Nouvelles terreurs de la scène post-punk et rock noise parisienne, ces cinq garçons manient avec ferveur riffs bruitistes et refrains qui s’impriment dans le crâne, mais gardent quand même dans un coin de la tête l’idée qu’un bon concert est un concert qui fait suer les corps, qui engage autant la tête que les guiboles.
Pianiste, auteur et compositeur, ce jeune homme à la tête bien faite puise dans ses différentes cultures, classique, pop, française, turque, pour élaborer une pop ouvragée et organique, poétique et personnelle. Les interludes d’inspiration néo-classique s’intercalent entre des pépites mélodiques et synthétiques à la croisée des mondes, oniriques et intemporelles.

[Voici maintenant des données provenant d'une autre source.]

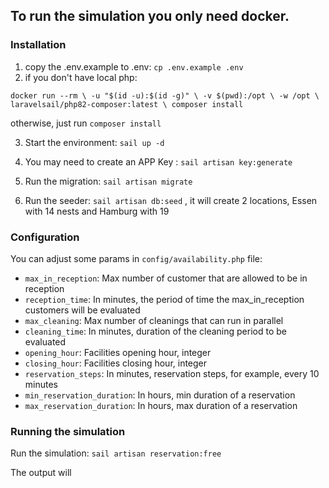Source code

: ## To run the simulation you only need docker.

### Installation

1. copy the .env.example to .env: `cp .env.example .env`
2. if you don't have local php: 
   
  `docker run --rm \
   -u "$(id -u):$(id -g)" \
   -v $(pwd):/opt \
   -w /opt \
   laravelsail/php82-composer:latest \
   composer install`
  
otherwise, just run `composer install`

3. Start the environment: `sail up -d`

4. You may need to create an APP Key : `sail artisan key:generate`
5. Run the migration: `sail artisan migrate`

6. Run the seeder: `sail artisan db:seed` , it will create 2 locations, Essen with 14 nests and Hamburg with 19

### Configuration
You can adjust some params in `config/availability.php` file:
- `max_in_reception`: Max number of customer that are allowed to be in reception
- `reception_time`:  In minutes, the period of time the max_in_reception customers will be evaluated
- `max_cleaning`:  Max number of cleanings that can run in parallel
- `cleaning_time`: In minutes, duration of the cleaning period to be evaluated
- `opening_hour`: Facilities opening hour, integer
- `closing_hour`:  Facilities closing hour, integer
- `reservation_steps`: In minutes, reservation steps, for example, every 10 minutes
- `min_reservation_duration`: In hours, min duration of a reservation
- `max_reservation_duration`: In hours, max duration of a reservation

### Running the simulation
Run the simulation: `sail artisan reservation:free`

The output will 
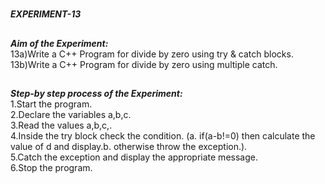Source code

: #
**_EXPERIMENT-13_**
##
**_Aim of the Experiment:_**<br/>
13a)Write a C++ Program for divide by zero using try & catch blocks.<br/>
13b)Write a C++ Program for divide by zero using multiple catch.<br/>
##
**_Step-by step process of the Experiment:_**<br/>
1.Start the program.<br/>
2.Declare the variables a,b,c.<br/>
3.Read the values a,b,c,.<br/>
4.Inside the try block check the condition. (a. if(a-b!=0) then calculate the value of d and display.b. otherwise throw the exception.).<br/>
5.Catch the exception and display the appropriate message.<br/>
6.Stop the program.<br/>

Une basse, une batterie, une guitare, trois bruxellois, une référence à un célèbre acteur français, nul besoin d’une IA pour faire kiffer le dancefloor avec une techno délicieusement organique, abrasive et futuriste servie par une jolie bande de jazzmen à l’énergie plus punk que typée conservatoire national de Bruxelles.
Basses puissantes, rythmiques orientales, omniprésence d’un saz aux mélodies entêtantes et chant en français, le venin du duo originaire de Romans sur Isère est à la fois puissant et terriblement sensoriel, fortement méditerranéen (il puise dans les répertoires turcs, kurdes ou syriens) mais taillé pour le dancefloor.